What is dtheta/dt (where theta is the angle btw x axis and ladder)when the top of the ladder has -2.6m/s j and the angle btw the x axis and ladder is 26deg.

I have worked out that the i component of vel is 0.634039m/s,but dont know how to calculate dtheta/dt.
Length of ladder is 0.155meters

ans=-18.663 rad/s

**Ackbeet** · September 30th 2010, 04:24 PM

This is a related rates problem. You need a general relationship between theta and y. After you get that, you can differentiate it (possibly using implicit differentiation) to get a relationship between dtheta/dt and dy/dt.

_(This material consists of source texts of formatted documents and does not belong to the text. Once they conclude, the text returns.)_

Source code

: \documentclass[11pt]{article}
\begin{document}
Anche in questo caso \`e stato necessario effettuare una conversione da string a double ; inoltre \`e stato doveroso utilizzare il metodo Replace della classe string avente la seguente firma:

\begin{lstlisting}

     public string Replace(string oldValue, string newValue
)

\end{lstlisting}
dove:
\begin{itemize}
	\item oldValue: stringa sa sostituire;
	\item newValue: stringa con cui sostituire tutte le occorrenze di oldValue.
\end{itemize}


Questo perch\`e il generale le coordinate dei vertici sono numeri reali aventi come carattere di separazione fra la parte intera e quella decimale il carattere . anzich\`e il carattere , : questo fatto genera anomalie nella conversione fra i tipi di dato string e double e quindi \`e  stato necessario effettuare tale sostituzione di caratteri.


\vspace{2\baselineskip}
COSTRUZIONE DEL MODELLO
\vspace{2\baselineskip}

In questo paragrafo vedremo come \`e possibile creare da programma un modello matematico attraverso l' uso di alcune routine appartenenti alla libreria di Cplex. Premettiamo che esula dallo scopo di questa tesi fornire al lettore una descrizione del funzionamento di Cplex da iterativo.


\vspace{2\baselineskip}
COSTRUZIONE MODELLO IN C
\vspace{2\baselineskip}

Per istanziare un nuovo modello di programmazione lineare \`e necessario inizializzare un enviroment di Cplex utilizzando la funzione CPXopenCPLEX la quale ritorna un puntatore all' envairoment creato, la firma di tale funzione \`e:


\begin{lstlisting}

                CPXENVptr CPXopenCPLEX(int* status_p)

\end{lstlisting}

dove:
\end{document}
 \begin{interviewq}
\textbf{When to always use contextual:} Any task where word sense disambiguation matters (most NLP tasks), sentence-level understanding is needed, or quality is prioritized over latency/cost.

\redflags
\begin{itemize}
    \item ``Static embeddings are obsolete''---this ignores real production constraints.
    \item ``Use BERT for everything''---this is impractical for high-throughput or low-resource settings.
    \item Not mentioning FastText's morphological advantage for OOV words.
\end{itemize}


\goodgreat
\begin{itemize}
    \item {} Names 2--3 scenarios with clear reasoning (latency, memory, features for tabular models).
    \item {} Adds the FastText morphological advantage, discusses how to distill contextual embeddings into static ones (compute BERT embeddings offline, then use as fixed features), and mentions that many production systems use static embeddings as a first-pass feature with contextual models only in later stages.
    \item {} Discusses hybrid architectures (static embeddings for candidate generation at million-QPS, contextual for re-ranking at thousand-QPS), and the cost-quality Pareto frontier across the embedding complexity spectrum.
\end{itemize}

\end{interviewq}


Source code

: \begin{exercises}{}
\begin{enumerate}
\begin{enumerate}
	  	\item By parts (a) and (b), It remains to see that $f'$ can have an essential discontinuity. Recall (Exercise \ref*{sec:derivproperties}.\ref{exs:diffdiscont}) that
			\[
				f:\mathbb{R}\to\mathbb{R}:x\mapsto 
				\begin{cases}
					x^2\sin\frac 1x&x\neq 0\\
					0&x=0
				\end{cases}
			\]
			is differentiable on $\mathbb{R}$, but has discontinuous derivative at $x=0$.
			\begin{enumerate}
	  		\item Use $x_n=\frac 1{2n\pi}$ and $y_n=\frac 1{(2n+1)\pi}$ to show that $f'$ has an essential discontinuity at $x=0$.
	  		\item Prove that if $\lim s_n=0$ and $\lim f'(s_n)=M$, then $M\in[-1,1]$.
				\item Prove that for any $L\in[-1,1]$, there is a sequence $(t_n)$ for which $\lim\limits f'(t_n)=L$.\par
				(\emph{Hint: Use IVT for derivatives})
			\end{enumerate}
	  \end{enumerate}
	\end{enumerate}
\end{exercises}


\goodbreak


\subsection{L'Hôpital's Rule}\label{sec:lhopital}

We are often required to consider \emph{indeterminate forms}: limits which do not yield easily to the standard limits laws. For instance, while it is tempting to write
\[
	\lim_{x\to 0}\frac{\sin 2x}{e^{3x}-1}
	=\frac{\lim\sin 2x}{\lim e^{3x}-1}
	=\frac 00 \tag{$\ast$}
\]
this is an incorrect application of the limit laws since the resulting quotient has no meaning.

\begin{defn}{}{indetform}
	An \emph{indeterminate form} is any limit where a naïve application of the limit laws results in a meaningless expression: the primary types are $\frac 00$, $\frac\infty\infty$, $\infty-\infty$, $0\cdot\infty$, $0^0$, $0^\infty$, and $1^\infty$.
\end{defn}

**skeeter** · September 30th 2010, 04:35 PM

Originally Posted by heatly

A ladder is resting against a vertical wall.The top slides down in the -y direction and the bottom in the -x direction.
What is dtheta/dt (where theta is the angle btw x axis and ladder)when the top of the ladder has -2.6m/s j and the angle btw the x axis and ladder is 26deg.

I have worked out that the i component of vel is 0.634039m/s,but dont know how to calculate dtheta/dt.
Length of ladder is 0.155meters

a ladder $L = 0.155 \, m$ ... for a flea circus?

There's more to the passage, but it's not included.